Suffering From Chronic Fatigue?
Sleepless nights spent caring for a newborn or worrying about a big project at work can lead to fatigue. But if you experience extreme fatigue when you wake up in the morning even if you slept well that night or you are not able to carry out normal functions, it could be time to see the doctor.
“Chronic fatigue can be frustrating for patients because there are no lab tests to make a diagnosis,” says Lisa DeStefano, DO, the chair of the department of osteopathic manipulative medicine at the Michigan State University College of Osteopathic Medicine in East Lansing.
Focusing on preventive care, Doctors of Osteopathic Medicine, or DOs, know that chronic fatigue affects every aspect of your life. DOs look beyond your symptoms to consider how environmental and lifestyle factors impact your health. They also partner with their patients to help them get healthy and stay well.
“Definitely talk to your primary care physician. Before the visit, track your sleep habits as well as symptoms like sore throat, headache and pain that accompany your fatigue,” says Dr. DeStefano.
When meeting with your primary care physician, be sure to talk about:
- Any physical issues beyond fatigue.
- Any concerns with your emotional well-being, such as depression or anxiety.
- Your sleep history.
- History of your fatigue.
- Any prior lab tests and their findings.

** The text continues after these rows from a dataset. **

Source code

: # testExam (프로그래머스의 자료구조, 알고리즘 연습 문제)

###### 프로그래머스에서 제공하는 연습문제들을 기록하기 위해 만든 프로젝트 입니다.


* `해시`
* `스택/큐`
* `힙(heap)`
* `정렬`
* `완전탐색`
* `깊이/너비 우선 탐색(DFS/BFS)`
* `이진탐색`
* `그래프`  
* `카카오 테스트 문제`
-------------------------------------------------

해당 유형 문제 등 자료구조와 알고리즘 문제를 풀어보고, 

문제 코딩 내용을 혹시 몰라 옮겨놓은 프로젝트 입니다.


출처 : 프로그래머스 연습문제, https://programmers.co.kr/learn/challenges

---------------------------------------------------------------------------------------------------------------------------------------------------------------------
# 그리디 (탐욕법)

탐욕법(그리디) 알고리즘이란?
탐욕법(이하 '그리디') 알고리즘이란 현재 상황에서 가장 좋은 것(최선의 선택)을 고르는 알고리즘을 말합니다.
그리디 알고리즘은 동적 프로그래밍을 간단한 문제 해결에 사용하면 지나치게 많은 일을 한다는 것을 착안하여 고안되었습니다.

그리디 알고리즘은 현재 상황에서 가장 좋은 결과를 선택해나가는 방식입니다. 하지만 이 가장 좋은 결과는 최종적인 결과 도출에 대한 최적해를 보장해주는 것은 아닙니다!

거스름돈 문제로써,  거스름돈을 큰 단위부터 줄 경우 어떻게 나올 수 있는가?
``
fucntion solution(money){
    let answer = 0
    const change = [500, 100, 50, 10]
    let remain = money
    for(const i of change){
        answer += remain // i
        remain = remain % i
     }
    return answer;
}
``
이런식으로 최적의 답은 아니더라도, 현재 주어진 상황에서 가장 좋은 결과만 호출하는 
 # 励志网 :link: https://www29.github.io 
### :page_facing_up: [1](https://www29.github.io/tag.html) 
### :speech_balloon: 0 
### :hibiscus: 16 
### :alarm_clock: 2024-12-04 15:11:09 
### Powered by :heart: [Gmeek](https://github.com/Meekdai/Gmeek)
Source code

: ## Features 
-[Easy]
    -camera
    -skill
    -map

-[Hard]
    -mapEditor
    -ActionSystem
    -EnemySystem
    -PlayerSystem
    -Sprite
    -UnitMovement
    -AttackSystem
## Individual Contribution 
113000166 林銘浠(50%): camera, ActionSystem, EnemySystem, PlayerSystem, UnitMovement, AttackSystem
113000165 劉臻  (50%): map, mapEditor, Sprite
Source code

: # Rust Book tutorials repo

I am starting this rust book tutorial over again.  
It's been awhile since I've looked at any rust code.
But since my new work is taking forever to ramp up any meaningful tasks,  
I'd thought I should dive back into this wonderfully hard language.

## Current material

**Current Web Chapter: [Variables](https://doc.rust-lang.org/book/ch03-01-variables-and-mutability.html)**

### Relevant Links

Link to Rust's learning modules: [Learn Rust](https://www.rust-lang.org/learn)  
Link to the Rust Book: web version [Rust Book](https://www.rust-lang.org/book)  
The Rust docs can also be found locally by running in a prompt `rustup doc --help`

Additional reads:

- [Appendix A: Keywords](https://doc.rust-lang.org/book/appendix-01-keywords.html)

If your doctor suspects you suffer from chronic fatigue, Dr. DeStefano offers the following tips to help manage your fatigue:
- Pay attention to when your body tells you to rest.
- Pursue mindful practices, like yoga, that turn off the alert systems in the brain.
- Get involved with support groups for chronic fatigue.
- Switch to a clean diet of no processed foods, grain-free, dairy free, lean meats, and fruits and veggies cooked well or eaten raw. “There seems to be a relationship between the immune system and diet,” Dr. DeStefano explains.